PROVIDED DATA:
##########

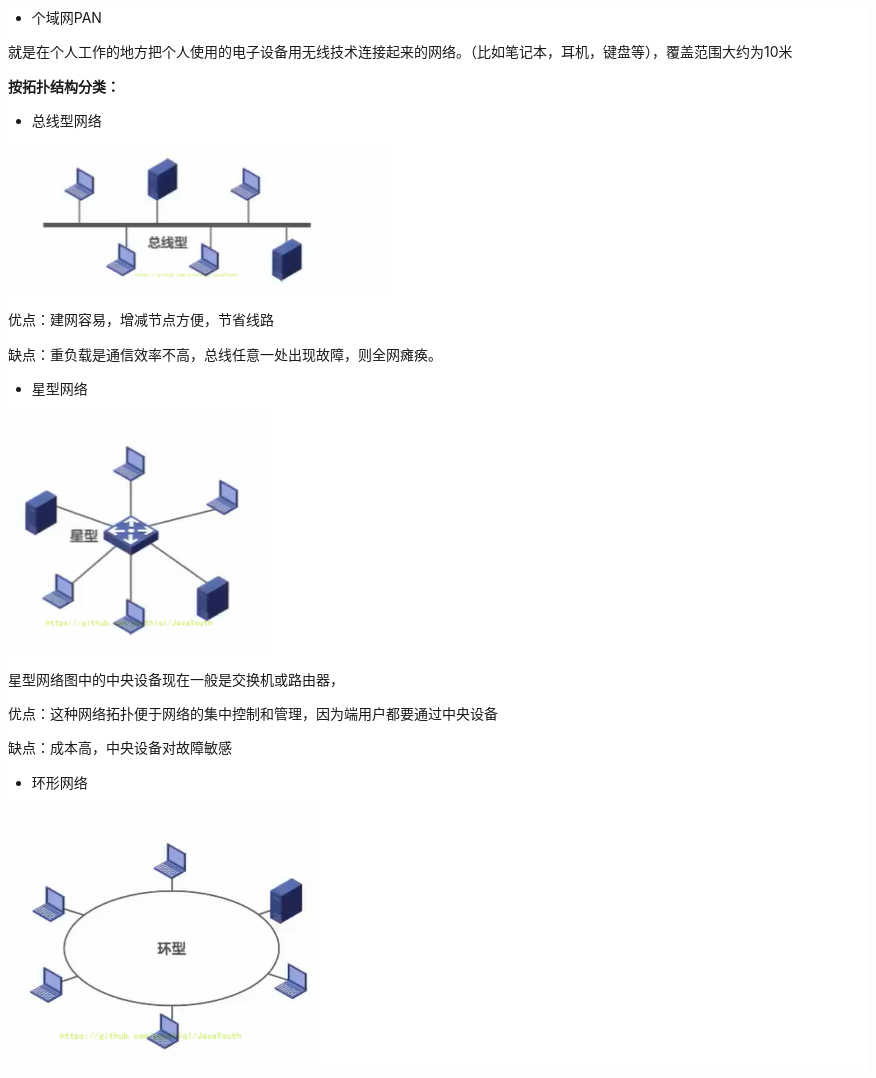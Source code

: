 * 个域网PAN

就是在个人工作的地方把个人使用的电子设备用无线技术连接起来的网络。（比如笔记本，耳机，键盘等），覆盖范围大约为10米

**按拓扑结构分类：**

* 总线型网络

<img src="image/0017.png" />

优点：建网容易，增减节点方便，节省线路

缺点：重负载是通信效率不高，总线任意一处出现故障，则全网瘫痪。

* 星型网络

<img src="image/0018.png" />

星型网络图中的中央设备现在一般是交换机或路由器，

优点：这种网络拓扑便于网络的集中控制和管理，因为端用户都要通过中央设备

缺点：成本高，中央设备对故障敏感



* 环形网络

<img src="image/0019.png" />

##########

REQUIRED ACTION: Please give the data again unaltered, leaving out any images.

FINAL ANSWER:
Source code

: * 个域网PAN

就是在个人工作的地方把个人使用的电子设备用无线技术连接起来的网络。（比如笔记本，耳机，键盘等），覆盖范围大约为10米

**按拓扑结构分类：**

* 总线型网络

<img src="image/0017.png" />

优点：建网容易，增减节点方便，节省线路

缺点：重负载是通信效率不高，总线任意一处出现故障，则全网瘫痪。

* 星型网络

<img src="image/0018.png" />

星型网络图中的中央设备现在一般是交换机或路由器，

优点：这种网络拓扑便于网络的集中控制和管理，因为端用户都要通过中央设备

缺点：成本高，中央设备对故障敏感



* 环形网络

<img src="image/0019.png" />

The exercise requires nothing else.